The Federal Tax Administration has revealed that 450 individuals and companies in Switzerland are connected to the Panama Papers. Whether offshore accounting was used to hide money from the tax authorities remains unclear.
“We have found 450 people – people in the legal and physical sense – who have a link to offshore structures and Switzerland,” spokesman Joel Weibel told Swiss public radio, SRF, on Monday.
The use of offshore entities is not in itself illegal. Weibel said the information on the 450 people would now be passed to the cantons, who will check the names with the corresponding tax files. Until that happens, it won’t be known whether tax evasion has been committed.

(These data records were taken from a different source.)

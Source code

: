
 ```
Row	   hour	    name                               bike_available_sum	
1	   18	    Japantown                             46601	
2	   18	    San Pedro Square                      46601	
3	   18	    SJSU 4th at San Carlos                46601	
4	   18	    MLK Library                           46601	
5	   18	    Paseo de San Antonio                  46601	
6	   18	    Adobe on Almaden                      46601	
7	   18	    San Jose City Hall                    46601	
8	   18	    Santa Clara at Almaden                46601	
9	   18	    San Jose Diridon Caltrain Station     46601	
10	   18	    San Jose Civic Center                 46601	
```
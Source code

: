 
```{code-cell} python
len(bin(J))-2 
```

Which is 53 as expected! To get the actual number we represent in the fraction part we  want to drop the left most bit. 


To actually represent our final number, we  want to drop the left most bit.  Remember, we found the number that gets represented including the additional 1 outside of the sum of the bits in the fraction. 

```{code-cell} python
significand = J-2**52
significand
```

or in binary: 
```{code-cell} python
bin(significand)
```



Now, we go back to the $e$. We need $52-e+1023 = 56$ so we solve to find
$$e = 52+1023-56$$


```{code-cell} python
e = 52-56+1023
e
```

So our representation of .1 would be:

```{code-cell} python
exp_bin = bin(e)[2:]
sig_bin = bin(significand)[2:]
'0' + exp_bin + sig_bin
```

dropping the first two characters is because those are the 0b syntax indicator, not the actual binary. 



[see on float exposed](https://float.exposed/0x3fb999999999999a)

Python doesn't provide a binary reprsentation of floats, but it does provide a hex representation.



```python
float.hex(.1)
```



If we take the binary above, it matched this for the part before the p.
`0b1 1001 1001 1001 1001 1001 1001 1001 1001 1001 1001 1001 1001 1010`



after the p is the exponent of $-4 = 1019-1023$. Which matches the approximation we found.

The International Consortium of Investigative Journalists (ICIJ) first published the so-called Panama Papers on April 3. They are a 2.6 terabyte trove of leaked data from the Panamanian law firm Mossack Fonseca.
They list the activities of global banks and financial intermediaries on behalf of wealthy clients. The records date back 40 years, containing information on more than 210,000 companies set up in 21 tax haven jurisdictions.
The papers had previously revealed that 1,339 Swiss lawyers, financial advisors and other middlemen had set up more than 38,000 offshore entities over the past 40 years. These entities listed 4,595 officers – or administrators – that are also connected to Switzerland.
Despite subsequent criticism of the secretive offshore financial world, Swiss Finance Minister Ueli Maurer has said on record that Swiss law does not need changing with regards the regulation of offshore entities.